Highsmith’s biographer Andrew Wilson in his study “Beautiful Shadow: A Life of Patricia Highsmith” deftly traces her regard for the amoral and misanthropic back to her lonely formative years. Highsmith started reading books on psychology and psychopathology when she was 10, and from these she progressed to Nietzsche and other writers whose principal concern was the isolation of the individual.
Patricia Highsmith indicated creative talent from an early age – she painted and remained talented sculptor, but she had decided to be a writer. She had written as teenager stories and edited the school magazine at Barnard College, and after leaving college she worked with comic books, supplying the writers with plots. Before her first book, Highsmith had a number of jobs, including that of a saleswoman at a New York Store.
With the publication, in 1950, of Strangers on a Train, discerning readers acknowledged at once that Highsmith was a serious novelist and not a conventional crime writer. In this brilliant debut novel, she creates one of the most complex of her varied assassins – Charles Anthony Bruno, the bored playboy with a penchant for gaudy ties and a determination to commit the perfect murder. Bruno is Tom Ripley in waiting, for where he fails Ripley succeeds.
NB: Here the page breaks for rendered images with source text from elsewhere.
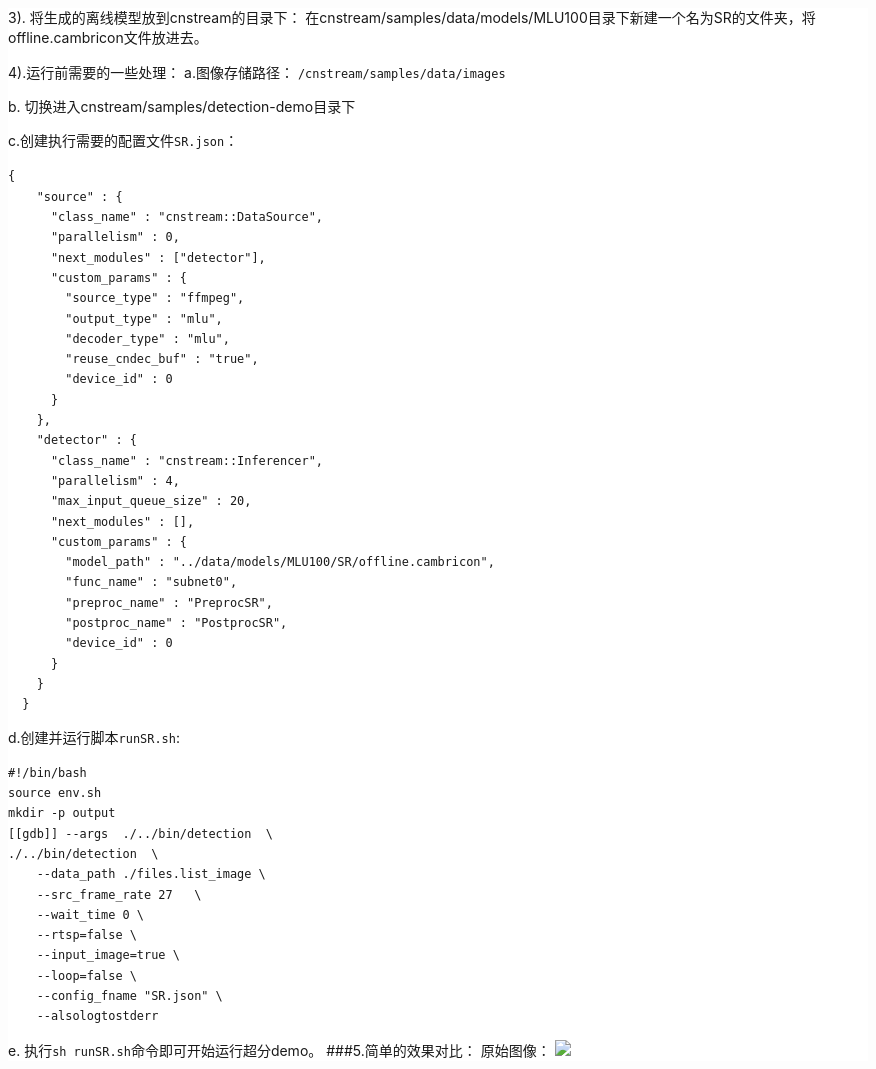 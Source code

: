 3). 将生成的离线模型放到cnstream的目录下：
在cnstream/samples/data/models/MLU100目录下新建一个名为SR的文件夹，将offline.cambricon文件放进去。

4).运行前需要的一些处理： 
a.图像存储路径：
`/cnstream/samples/data/images`

b. 切换进入cnstream/samples/detection-demo目录下

c.创建执行需要的配置文件`SR.json`：
```
{
    "source" : {
      "class_name" : "cnstream::DataSource",
      "parallelism" : 0,
      "next_modules" : ["detector"],
      "custom_params" : {
        "source_type" : "ffmpeg",
        "output_type" : "mlu",
        "decoder_type" : "mlu",
        "reuse_cndec_buf" : "true",
        "device_id" : 0
      }
    },
    "detector" : {
      "class_name" : "cnstream::Inferencer",
      "parallelism" : 4,
      "max_input_queue_size" : 20,
      "next_modules" : [],
      "custom_params" : {
        "model_path" : "../data/models/MLU100/SR/offline.cambricon",
        "func_name" : "subnet0",
        "preproc_name" : "PreprocSR",
        "postproc_name" : "PostprocSR",
        "device_id" : 0
      }
    }
  }
```

d.创建并运行脚本`runSR.sh`: 
```
#!/bin/bash
source env.sh
mkdir -p output
[[gdb]] --args  ./../bin/detection  \
./../bin/detection  \
    --data_path ./files.list_image \
    --src_frame_rate 27   \
    --wait_time 0 \
    --rtsp=false \
    --input_image=true \
    --loop=false \
    --config_fname "SR.json" \
    --alsologtostderr

```
e. 执行`sh runSR.sh`命令即可开始运行超分demo。
###5.简单的效果对比：
原始图像：
![](/home/zhangli/Documents/Markdown/cnstream/picture/)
Highsmith’s second book, The Price of Salt, appeared under the pseudonym Claire Morgan, because its subject is lesbian love – a topic not exactly favoured in the grim days when Senator McCarthy’s voice was bellowing in the land. It was inspired by a chance encounter. The novelist was working in the toy department of Bloomingdale’s, the New York department store, when a handsome blonde came in to buy a doll for one of her daughters. Highsmith took her name and address for purposes of delivery, and actually went to the woman’s house in New Jersey to see where the object of her fantasy lived. Wilson discovered that she was Kathleen Senn, that Highsmith never met her and that she was an alcoholic who killed herself. When The Price of Salt resurfaced in 1990, it was retitled Carol, and it is now in its rightful place in the Highsmith canon.
The five Tom Ripley books set up Highsmith as a genuine original in crime fiction, and a superb writer. The first, The Talented Mr Ripley (1955), introduces the charming, good-looking, bisexual, conscience-free con man who goes on to become a killer. He is amoral and a psychopath. Yet, far from being repulsive, he emerges as a sympathetic, even attractive, character.
Highsmith liked Ripley so much that she made him the hero of five novels, starting with The Talented Mr Ripley and ending with Ripley under Water. After The Talented Mr. Ripley the contradictory hero looked in several sequels, among them RIPLEY UNDER GROUND (1970), in which he both masks as a dead painter and kills an art collector, RIPLEY’S GAME (1974), a story of revenge, in which Ripley is paired with a first-time murderer, THE BOY WHO FOLLOWED RIPLEY (1980), and RIPLEY UNDER WATER (1991), the final Ripley adventure, in which Ripley is pursued by a sadistic American, who knows too much of his past. This time Ripley doesn’t kill anybody. “The feeling of menace behind most Highsmith novels, the sense that ideas and attitudes alien to the reasonable everyday ordering of society are being suggested, has made many readers uneasy. One closes most of her books — and her equally powerful and chilling short stories — with a feeling that the world is more dangerous than one had imagined“-Julian Symons in The New York Times.One of the causes Highsmith was never as popular in her own country is that many Americans simply couldn’t stomach the conception of a charming, civilised murderer who always gets away with it. Ripley should have been sent to the chair a dozen times, but he is still here, still smiling.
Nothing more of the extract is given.